In 1925, George English was a young lawyer on his way to Miami when he stopped to chat with a friend in Fort Lauderdale.
He never left town, and over the next six decades he molded Fort Lauderdale.
George W. English Jr. — lawyer, banker, businessman, city executive and civic leader — died on Thursday. He was 94.
“Many of the things that he did created much of what we know today as Fort Lauderdale,” said Dan Hobby, director of the Fort Lauderdale Historical Society.
Mr. English helped create the Sunrise Boulevard causeway, design the city’s city manager form of government and found two banks.
Mr. English’s name is everywhere.
A city park off Sunrise Boulevard is named for him, as is the technical library at Nova University and the YMCA building. He was on the board of many banks and on the Orange Bowl committee, and he was a director of Florida Power & Light Co., a Nova trustee, and a one-time co-owner of television station Channel 17.
“He had his fingers in most things around. He was a philanthropist to some extent,” said Mr. English’s son, George W. English III of LaBelle. “He had no hobbies, business and work were his hobbies, I guess.”

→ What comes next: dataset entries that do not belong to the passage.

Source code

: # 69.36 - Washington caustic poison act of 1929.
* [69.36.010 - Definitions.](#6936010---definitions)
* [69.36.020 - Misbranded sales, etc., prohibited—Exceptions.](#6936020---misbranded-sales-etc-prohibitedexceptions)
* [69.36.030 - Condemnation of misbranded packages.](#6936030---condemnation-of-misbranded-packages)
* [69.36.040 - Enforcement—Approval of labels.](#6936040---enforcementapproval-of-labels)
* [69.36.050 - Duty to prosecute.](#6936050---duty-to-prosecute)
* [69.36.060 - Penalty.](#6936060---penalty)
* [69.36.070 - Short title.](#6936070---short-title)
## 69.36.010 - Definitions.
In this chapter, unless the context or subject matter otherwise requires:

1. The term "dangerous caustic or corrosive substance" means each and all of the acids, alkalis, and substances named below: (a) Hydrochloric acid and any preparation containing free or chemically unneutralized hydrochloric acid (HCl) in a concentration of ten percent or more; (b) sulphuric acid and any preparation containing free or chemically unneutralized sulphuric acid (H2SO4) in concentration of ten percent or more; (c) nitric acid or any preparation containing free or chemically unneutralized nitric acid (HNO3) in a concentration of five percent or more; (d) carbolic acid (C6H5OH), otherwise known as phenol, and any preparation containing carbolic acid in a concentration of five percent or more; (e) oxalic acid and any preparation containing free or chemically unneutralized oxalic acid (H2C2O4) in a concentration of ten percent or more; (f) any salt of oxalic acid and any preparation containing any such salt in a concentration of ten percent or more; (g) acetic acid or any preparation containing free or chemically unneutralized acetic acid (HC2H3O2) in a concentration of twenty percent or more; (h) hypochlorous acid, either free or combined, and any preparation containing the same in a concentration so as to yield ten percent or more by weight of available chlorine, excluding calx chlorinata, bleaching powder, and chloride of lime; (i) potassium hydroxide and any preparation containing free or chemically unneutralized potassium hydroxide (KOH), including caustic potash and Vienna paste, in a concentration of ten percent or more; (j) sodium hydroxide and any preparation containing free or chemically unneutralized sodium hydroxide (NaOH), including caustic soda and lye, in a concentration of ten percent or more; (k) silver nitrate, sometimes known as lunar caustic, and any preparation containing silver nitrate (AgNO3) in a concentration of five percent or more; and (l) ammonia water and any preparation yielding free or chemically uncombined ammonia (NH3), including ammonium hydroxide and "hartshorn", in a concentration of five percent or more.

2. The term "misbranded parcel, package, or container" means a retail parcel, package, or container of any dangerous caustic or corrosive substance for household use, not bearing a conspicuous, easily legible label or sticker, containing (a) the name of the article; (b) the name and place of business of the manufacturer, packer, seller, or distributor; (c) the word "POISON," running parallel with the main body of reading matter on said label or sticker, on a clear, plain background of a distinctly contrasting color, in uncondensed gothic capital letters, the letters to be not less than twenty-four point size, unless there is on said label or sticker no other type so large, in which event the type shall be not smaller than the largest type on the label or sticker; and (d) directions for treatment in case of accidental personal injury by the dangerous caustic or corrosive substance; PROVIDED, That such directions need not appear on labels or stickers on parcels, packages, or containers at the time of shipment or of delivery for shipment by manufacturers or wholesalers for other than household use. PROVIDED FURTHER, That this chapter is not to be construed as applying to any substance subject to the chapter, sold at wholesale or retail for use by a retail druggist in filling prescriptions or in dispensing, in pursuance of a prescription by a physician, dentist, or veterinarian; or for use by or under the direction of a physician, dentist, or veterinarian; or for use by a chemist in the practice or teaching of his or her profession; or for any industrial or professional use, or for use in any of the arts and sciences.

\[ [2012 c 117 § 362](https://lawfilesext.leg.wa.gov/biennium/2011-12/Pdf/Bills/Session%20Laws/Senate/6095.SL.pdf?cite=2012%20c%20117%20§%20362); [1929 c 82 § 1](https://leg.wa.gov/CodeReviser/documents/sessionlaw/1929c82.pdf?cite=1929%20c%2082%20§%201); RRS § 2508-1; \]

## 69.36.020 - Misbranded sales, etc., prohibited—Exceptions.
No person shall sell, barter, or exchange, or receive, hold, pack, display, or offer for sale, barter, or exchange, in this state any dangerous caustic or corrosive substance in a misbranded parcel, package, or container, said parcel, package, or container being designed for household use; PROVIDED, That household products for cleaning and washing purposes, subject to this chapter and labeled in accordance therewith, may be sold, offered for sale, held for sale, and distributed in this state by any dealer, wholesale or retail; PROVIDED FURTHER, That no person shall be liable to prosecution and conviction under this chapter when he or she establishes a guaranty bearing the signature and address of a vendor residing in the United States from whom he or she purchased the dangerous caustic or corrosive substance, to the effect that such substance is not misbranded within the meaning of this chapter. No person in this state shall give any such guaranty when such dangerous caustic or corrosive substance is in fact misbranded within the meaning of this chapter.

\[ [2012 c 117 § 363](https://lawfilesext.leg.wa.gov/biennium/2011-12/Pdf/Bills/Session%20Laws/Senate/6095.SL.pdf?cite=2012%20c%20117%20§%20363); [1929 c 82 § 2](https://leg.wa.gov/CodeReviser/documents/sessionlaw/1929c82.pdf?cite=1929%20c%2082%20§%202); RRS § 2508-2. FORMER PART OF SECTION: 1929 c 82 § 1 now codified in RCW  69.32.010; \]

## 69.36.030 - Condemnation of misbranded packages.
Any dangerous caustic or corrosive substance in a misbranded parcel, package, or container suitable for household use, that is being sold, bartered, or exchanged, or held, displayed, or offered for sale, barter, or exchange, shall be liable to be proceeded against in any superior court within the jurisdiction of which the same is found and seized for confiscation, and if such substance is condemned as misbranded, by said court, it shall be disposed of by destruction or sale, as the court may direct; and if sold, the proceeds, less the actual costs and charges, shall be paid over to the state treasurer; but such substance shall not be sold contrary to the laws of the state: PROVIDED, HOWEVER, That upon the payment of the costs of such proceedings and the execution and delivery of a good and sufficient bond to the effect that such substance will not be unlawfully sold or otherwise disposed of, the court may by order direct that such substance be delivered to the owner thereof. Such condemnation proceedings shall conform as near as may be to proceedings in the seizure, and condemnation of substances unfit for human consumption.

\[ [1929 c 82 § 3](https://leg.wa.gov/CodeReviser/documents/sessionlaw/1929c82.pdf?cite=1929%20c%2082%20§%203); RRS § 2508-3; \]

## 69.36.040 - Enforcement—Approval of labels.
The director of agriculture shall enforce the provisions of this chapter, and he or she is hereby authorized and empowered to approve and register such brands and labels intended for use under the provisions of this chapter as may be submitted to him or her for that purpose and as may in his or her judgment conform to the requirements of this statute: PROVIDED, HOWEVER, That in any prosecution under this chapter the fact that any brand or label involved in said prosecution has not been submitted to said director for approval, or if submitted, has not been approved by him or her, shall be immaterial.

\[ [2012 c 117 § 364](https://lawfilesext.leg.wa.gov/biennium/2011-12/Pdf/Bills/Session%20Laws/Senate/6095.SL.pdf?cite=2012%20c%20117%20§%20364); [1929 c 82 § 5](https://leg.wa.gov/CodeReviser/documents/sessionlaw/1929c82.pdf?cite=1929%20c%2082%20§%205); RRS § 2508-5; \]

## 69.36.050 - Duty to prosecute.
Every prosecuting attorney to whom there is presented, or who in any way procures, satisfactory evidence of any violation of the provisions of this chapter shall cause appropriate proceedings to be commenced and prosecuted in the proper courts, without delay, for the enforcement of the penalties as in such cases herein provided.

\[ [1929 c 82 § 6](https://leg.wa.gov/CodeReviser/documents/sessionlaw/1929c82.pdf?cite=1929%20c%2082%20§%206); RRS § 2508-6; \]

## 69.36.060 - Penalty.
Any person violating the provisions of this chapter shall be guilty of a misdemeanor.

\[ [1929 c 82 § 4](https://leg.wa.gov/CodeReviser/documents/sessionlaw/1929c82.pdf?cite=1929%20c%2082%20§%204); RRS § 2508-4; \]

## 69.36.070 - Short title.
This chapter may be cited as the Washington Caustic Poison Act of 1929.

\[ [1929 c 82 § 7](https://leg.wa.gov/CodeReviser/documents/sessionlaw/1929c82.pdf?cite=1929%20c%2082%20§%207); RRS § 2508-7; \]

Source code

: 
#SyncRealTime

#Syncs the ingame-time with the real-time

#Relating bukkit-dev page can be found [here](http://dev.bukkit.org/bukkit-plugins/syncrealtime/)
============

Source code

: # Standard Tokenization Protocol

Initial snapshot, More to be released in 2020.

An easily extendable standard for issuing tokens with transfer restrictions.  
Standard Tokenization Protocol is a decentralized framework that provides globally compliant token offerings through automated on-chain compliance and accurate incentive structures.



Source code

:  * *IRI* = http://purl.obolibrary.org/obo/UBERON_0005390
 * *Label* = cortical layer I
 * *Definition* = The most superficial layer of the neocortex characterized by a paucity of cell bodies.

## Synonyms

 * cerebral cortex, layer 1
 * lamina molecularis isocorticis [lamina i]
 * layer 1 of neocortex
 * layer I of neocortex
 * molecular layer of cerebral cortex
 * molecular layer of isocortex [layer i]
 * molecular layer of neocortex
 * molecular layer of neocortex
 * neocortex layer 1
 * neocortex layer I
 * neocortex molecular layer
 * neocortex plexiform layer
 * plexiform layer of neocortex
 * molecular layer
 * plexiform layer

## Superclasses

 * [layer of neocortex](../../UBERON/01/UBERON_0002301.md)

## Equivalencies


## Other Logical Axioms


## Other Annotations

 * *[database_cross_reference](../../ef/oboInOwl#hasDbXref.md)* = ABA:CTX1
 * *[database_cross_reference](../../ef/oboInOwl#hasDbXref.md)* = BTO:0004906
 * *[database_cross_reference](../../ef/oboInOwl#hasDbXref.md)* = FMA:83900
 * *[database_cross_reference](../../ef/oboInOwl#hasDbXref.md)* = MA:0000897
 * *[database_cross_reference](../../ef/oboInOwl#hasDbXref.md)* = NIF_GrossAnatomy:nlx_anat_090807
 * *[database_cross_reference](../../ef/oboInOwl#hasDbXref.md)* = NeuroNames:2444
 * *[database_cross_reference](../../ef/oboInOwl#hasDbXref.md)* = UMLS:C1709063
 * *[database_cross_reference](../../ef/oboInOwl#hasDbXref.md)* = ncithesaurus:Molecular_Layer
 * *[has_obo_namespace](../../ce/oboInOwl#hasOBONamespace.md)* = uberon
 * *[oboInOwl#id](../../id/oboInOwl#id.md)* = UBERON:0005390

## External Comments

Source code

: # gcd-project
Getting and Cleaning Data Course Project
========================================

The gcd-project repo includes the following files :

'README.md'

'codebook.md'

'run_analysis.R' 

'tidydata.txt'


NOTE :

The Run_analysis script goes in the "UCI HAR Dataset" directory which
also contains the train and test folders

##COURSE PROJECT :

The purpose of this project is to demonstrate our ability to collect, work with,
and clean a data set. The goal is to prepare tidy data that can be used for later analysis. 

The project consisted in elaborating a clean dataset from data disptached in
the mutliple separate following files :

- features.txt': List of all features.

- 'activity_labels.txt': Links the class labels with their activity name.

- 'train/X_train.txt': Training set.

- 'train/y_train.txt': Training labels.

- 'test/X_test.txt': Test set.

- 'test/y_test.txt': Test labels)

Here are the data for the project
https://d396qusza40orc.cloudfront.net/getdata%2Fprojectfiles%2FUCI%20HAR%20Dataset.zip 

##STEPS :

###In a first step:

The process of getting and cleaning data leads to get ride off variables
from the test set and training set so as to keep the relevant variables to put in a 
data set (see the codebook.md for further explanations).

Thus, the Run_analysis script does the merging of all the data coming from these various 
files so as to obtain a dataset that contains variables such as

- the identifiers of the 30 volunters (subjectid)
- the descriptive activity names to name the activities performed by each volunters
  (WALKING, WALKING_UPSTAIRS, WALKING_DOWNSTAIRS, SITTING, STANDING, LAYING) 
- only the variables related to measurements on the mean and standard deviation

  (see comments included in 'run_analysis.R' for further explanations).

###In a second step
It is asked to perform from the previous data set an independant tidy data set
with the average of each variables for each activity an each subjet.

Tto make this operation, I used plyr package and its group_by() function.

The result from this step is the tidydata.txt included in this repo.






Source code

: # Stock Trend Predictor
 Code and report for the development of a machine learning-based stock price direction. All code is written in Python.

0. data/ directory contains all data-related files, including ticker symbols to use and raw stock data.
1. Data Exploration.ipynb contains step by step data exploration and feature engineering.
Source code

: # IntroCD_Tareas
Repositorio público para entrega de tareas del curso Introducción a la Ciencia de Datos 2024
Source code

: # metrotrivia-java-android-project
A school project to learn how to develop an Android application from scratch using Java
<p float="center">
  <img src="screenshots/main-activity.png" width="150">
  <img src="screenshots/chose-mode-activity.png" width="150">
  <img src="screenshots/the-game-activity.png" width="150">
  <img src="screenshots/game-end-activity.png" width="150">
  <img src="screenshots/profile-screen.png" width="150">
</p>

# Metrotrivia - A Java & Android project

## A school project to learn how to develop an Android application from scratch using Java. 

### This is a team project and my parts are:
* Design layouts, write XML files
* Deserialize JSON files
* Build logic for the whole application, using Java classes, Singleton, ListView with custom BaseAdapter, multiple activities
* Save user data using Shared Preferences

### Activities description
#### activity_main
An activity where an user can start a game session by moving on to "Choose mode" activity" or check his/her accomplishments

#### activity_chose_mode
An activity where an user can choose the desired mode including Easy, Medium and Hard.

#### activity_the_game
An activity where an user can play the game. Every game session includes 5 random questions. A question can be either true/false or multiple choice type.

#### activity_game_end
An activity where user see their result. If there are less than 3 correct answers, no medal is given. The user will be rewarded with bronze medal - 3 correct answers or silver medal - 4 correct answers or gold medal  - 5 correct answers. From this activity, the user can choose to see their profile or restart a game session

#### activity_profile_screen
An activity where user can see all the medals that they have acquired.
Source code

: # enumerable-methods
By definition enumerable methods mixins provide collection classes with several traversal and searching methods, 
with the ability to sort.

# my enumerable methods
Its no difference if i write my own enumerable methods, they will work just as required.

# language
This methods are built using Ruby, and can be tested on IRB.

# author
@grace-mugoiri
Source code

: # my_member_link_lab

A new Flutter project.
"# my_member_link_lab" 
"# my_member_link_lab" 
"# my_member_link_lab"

Former Mayor Virginia Young said, “He helped make Fort Lauderdale the great place it is.”
Young said she will remember Mr. English for “how kind and gentle he was and for his great brain for making things happen, instead of letting things happen.”
One example of that was the Sunrise Boulevard causeway. Fort Lauderdale had just been through two major hurricanes and the stock market crash of 1929, and money was scarce for residents and government alike.
So Mr. English, city attorney at the time, engineered some trades that acquired 30 acres of land on the north side of Sunrise Boulevard. He decided a road was needed to link Federal Highway to State Road A1A, but no goverment had money to build the project.
So Mr. English got the state Legislature to approve a toll road; then, through various donations and trades, he got a federal loan to finance construction of the causeway. He leased the road to the state, used the payments to repay the federal loan, and no one ever paid a toll.
Mr. English engineered a similar deal to acquire historic Stranahan House, Young said.
“He was a person who could see opportunities and take advantage of them,” Hobby said.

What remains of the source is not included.